[Start of Attachment]
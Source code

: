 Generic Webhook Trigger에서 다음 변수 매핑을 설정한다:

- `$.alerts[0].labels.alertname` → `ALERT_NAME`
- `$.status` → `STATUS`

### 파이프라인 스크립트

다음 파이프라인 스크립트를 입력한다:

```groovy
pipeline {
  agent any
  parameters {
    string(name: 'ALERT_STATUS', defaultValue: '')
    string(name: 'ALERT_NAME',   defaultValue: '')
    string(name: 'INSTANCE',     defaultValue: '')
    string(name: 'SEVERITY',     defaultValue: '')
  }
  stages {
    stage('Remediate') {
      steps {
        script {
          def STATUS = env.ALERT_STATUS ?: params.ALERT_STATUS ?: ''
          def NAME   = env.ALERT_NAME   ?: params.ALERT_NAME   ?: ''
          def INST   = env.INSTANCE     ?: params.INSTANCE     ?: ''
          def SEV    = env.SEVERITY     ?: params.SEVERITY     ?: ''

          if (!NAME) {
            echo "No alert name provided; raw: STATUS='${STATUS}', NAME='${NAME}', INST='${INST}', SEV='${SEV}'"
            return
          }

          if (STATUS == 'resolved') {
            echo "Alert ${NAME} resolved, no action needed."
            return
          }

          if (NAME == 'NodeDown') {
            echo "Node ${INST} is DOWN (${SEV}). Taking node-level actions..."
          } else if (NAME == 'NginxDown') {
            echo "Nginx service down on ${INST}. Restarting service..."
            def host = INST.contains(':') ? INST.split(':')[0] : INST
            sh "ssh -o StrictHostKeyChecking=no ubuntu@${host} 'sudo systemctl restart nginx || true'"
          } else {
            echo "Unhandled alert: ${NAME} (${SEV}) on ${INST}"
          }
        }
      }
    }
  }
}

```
[End of Attachment]
[WORK ORDER]: The data above needs to be repeated exactly, line for line.

[TASK RESULT]:
Source code

: Generic Webhook Trigger에서 다음 변수 매핑을 설정한다:

- `$.alerts[0].labels.alertname` → `ALERT_NAME`
- `$.status` → `STATUS`

### 파이프라인 스크립트

다음 파이프라인 스크립트를 입력한다:

```groovy
pipeline {
  agent any
  parameters {
    string(name: 'ALERT_STATUS', defaultValue: '')
    string(name: 'ALERT_NAME',   defaultValue: '')
    string(name: 'INSTANCE',     defaultValue: '')
    string(name: 'SEVERITY',     defaultValue: '')
  }
  stages {
    stage('Remediate') {
      steps {
        script {
          def STATUS = env.ALERT_STATUS ?: params.ALERT_STATUS ?: ''
          def NAME   = env.ALERT_NAME   ?: params.ALERT_NAME   ?: ''
          def INST   = env.INSTANCE     ?: params.INSTANCE     ?: ''
          def SEV    = env.SEVERITY     ?: params.SEVERITY     ?: ''

          if (!NAME) {
            echo "No alert name provided; raw: STATUS='${STATUS}', NAME='${NAME}', INST='${INST}', SEV='${SEV}'"
            return
          }

          if (STATUS == 'resolved') {
            echo "Alert ${NAME} resolved, no action needed."
            return
          }

          if (NAME == 'NodeDown') {
            echo "Node ${INST} is DOWN (${SEV}). Taking node-level actions..."
          } else if (NAME == 'NginxDown') {
            echo "Nginx service down on ${INST}. Restarting service..."
            def host = INST.contains(':') ? INST.split(':')[0] : INST
            sh "ssh -o StrictHostKeyChecking=no ubuntu@${host} 'sudo systemctl restart nginx || true'"
          } else {
            echo "Unhandled alert: ${NAME} (${SEV}) on ${INST}"
          }
        }
      }
    }
  }
}

```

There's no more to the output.